Благодаря понятию воспроизводительного труда упраздняется не только надуманное различение производительного и непроизводительного труда, но и выделение труда среди других видов общественной деятельности: труда в узко-экономическом смысле слова больше нет, потому сегодня труд - повсюду. Даже досуг является формой воспроизводительного труда в той мере, в какой он регламентирован общественным кодом.

Именно потому, что сфера экономики утрачивает свою специфичность, все общественные процессы можно описывать в терминах расширенной политической экономии тотальности воспроизводительного труда о природе объекта-кентавра: вещь-знак создается воспроизводительным трудом. Производя предметы потребления как общественные знаки, он воспроизводит специфический режим общественного господства. В рамках наличной общественной системы капитал воспроизводится в своем самом строгом определении - как форма общественных отношений, - а не вульгарно представляется в виде денег, прибыли или экономической системы.

Бодрияр популярно объяснил, почему авторы, подобные Вашему покорному слуге, не у дел. Главное в наше время не что и как писать, а - социализироваться. Можешь вообще ничего не производить на бумаге, но быть приставленным к делу в качестве автора. Чем меньше значения вложено в тексты, тем больше значения они приобретают как общественно-знаковые сущности. Концентрируясь на содержании, мы на корню губим свою профессиональную карьеру.

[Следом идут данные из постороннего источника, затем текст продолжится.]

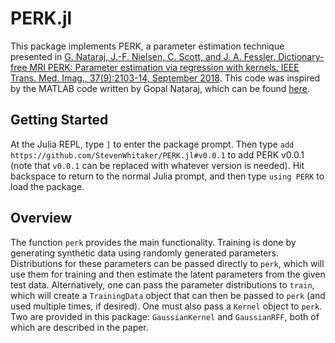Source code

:# PERK.jl
This package implements PERK, a parameter estimation technique presented in [G. Nataraj, J.-F. Nielsen, C. Scott, and J. A. Fessler. Dictionary-free MRI PERK: Parameter estimation via regression with kernels. IEEE Trans. Med. Imag., 37(9):2103-14, September 2018](https://ieeexplore.ieee.org/document/8320384/). This code was inspired by the MATLAB code written by Gopal Nataraj, which can be found [here](https://github.com/gopal-nataraj/perk).

## Getting Started
At the Julia REPL, type `]` to enter the package prompt. Then type `add https://github.com/StevenWhitaker/PERK.jl#v0.0.1` to add PERK v0.0.1 (note that `v0.0.1` can be replaced with whatever version is needed). Hit backspace to return to the normal Julia prompt, and then type `using PERK` to load the package.

## Overview
The function `perk` provides the main functionality. Training is done by generating synthetic data using randomly generated parameters. Distributions for these parameters can be passed directly to `perk`, which will use them for training and then estimate the latent parameters from the given test data. Alternatively, one can pass the parameter distributions to `train`, which will create a `TrainingData` object that can then be passed to `perk` (and used multiple times, if desired). One must also pass a `Kernel` object to `perk`. Two are provided in this package: `GaussianKernel` and `GaussianRFF`, both of which are described in the paper.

Не работаем на режим общественного господства.

Парадигма никчемности и подчиненности человека; постулат главенства так называемой ритуальной чистоты, служащей перверзийным символом служения богу и подчинения любым его прихотям (вплоть до принесения в жертву собственного сына), над человеческим достоинством, здоровьем и жизнью; подчеркивание скотской природы человека (у Бога просят не справедливости, любви, избавления от войн и болезней, и т.п., а тучных баранов, богатства, т.е. примитивных материально-меркантильных даров); философия, идеология человеческого жертвоприношения в самом прямом, или же в символическом смысле, доминирующая надо всем; идея всевидящего (высшего, господского) ока, следящего за всеми поступками человека 24 часа в сутки, в любом месте земли или космоса (откуда выводится необходимость тоталитаризации видеокамер слежения, установленных ныне на всех станциях метро, в автобусах, магазинах и торговых центрах, переходах, банках, школах, многоквартирных домах, гаражах, на стоянках и автозаправочных, и даже в общественных туалетах и врачебных кабинетах, включая комнату осмотра пациентов в отделениях Скорой Помощи (вот где беспредел бесстыдства и аморальности!); сатанинская кровожадность, вероятно, превосходящая по навязчивости и паранойе любой другой источник (выражения типа "убей мечом", "не оставь ничего, что дышит", "вырежь всех, включая женщин, детей, стариков, животных и растения", и т.п.); идея эфемерности человеческой личности, и, наоборот, составления из миллионов "винтиков" избранного народа некого сверхсущества, живущего вне пространства и времени поколениями полностью подчиненных "винтиков"; сатанинская идеология манипулятивности мира, где никакого места гуманизму и свободе не оставлено: все это присутствует в "пяти книгах" (пятиконечная звезда), издревле навязывается миру последователями Пятикнижия, сегодня самой влиятельной в нашей современности группой, поэтапно осуществляя тайный план трансформации нашего святого мира в кошмар.

Привыкая к тотальному контролю, пассивно созерцая полную потерю собственной свободы и независимости, соглашаясь с тоталитарным вмешательством в нашу интимную, личную, частную жизнь, мы пустили к себе глаз дьявола, который, изучая энергию зла, постепенно установит ад на земле.